The New Teaser for It Really Stranger-Things It Up

Time ravages everything eventually, even doorstop-size horror novels like Stephen King’s It, but it wasn’t until the newest teaser for the book’s upcoming film adaptation that the source material really showed its age. The book tells the story of two encounters between a group of residents of Derry, Maine, and “It,” an interdimensional being that feeds on fear: once as children and once as adults. Figuring out how to film it today is a math problem as much as anything: The book was published in 1986, its modern-day section takes place in 1984 and 1985, and the childhood section is about 30 years earlier, in 1957 and 1958. So the kids, 10 in 1957, would be 70 today—not really in prime fighting-interdimensional-evil shape. And yet to the extent It has a place in our collective unconsciousness besides the whole terrifying clowns thing, it’s Stephen King’s 1950s novel, or at least the one that’s not The Body/Stand By Me.

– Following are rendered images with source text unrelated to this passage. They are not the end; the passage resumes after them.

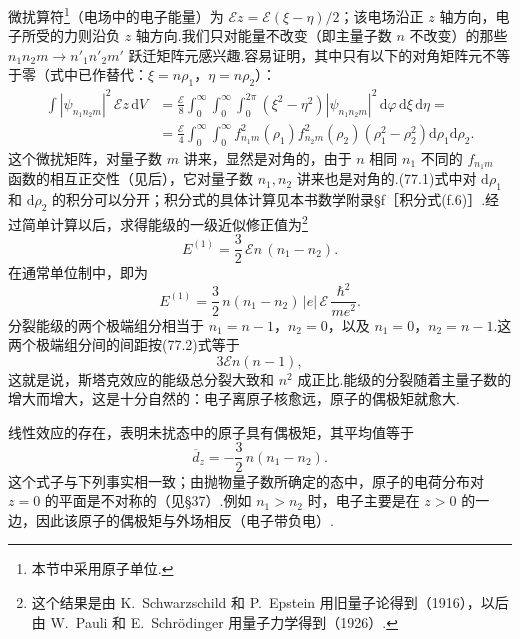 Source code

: 微扰算符\footnote{本节中采用原子单位.}（电场中的电子能量）为 $\mathcal{E}z=\mathcal{E}(\xi-\eta)/2$；该电场沿正 $z$ 轴方向，电子所受的力则沿负 $z$ 轴方向.我们只对能量不改变（即主量子数 $n$ 不改变）的那些 $n_1n_2m\rightarrow n'_1n'_2m'$ 跃迁矩阵元感兴趣.容易证明，其中只有以下的对角矩阵元不等于零（式中已作替代：$\xi=n\rho_1$，$\eta=n\rho_2$）：
\begin{equation}
\begin{aligned}
  \int|\psi_{n_1n_2m}|^{2}\,\mathcal{E}z\,\mathrm{d}V
  &=\frac{\mathcal{E}}{8}\int_0^{\infty}\int_0^{\infty}\int_0^{2\pi}
  \left(\xi^{2}-\eta^{2}\right)|\psi_{n_1n_2m}|^{2}\,
  \mathrm{d}\varphi\,\mathrm{d}\xi\,\mathrm{d}\eta=\\
  &=\frac{\mathcal{E}}{4}\int_0^{\infty}\int_0^{\infty}
  f_{n_1m}^{2}(\rho_1)f_{n_2m}^{2}(\rho_2)
  \left(\rho_1^{2}-\rho_2^{2}\right)\mathrm{d}\rho_1\mathrm{d}\rho_2.
\end{aligned}
\end{equation}
这个微扰矩阵，对量子数 $m$ 讲来，显然是对角的，由于 $n$ 相同 $n_1$ 不同的 $f_{n_1m}$ 函数的相互正交性（见后），它对量子数 $n_1,n_2$ 讲来也是对角的.(77.1)式中对 $\mathrm{d}\rho_1$ 和 $\mathrm{d}\rho_2$ 的积分可以分开；积分式的具体计算见本书数学附录§f［积分式(f.6)］.经过简单计算以后，求得能级的一级近似修正值为\footnote{这个结果是由 K.~Schwarzschild 和 P.~Epstein 用旧量子论得到（1916），以后由 W.~Pauli 和 E.~Schr\"odinger 用量子力学得到（1926）.}
\begin{equation}
  E^{(1)}=\frac{3}{2}\,\mathcal{E}n\,(n_1-n_2).
\end{equation}
在通常单位制中，即为
\begin{equation*}
  E^{(1)}=\frac{3}{2}\,n(n_1-n_2)\,|e|\,\mathcal{E}\,\frac{\hbar^{2}}{me^{2}}.
\end{equation*}
分裂能级的两个极端组分相当于 $n_1=n-1$，$n_2=0$，以及 $n_1=0$，$n_2=n-1$.这两个极端组分间的间距按(77.2)式等于
\begin{equation*}
  3\mathcal{E}n(n-1),
\end{equation*}
这就是说，斯塔克效应的能级总分裂大致和 $n^{2}$ 成正比.能级的分裂随着主量子数的增大而增大，这是十分自然的：电子离原子核愈远，原子的偶极矩就愈大.

线性效应的存在，表明未扰态中的原子具有偶极矩，其平均值等于
\begin{equation}
  \overline{d}_z=-\frac{3}{2}\,n(n_1-n_2).
\end{equation}
这个式子与下列事实相一致；由抛物量子数所确定的态中，原子的电荷分布对 $z=0$ 的平面是不对称的（见§37）.例如 $n_1>n_2$ 时，电子主要是在 $z>0$ 的一边，因此该原子的偶极矩与外场相反（电子带负电）.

That means director Andrés Muschietti and screenwriters Chase Palmer, Cary Fukunaga, and Garry Dauberman had three unpalatable options: Maintain the book’s 1950s/1980s dichotomy (expensive!); maintain the book’s present-day/30 years ago dichotomy (different from the book!); or holler, “Let’s just do it and be legends, man,” and set it in 1957 and 2017, with more of a Bucket List vibe. As the teaser makes clear, Muschietti and company chose the middle path, setting the flashback portions of It in the Spielbergian 1980s while leaving the door open for a second film set in the present day.

Which means the new adaptation, a coming-of-age story set in the 1980s, looks a lot like Netflix’s Stranger Things, not least because Finn Wolfhard stars in both the new movie and the show. The trailer lingers on a scene of Wolfhard and his group of friends (including fellow Stephen King/Steven Spielberg mashup alum Jaeden Lieberher, fresh off Midnight Special) deciding whether to explore the town’s sewer system. It doesn’t seem like it’s a pivotal moment in the film, but it’s definitely a pivotal moment in feeling like you’re watching Stranger Things, which seems to be the point. Of course, Stranger Things was itself dedicated to feeling like you were watching a Stephen King adaptation as directed by Spielberg, and the pop culture ouroborus just keeps on chewing. Has it finally eaten its way up to a vital organ, freeing us once and for all from reboots, remakes, and homages? Audiences will find out on Sept. 8.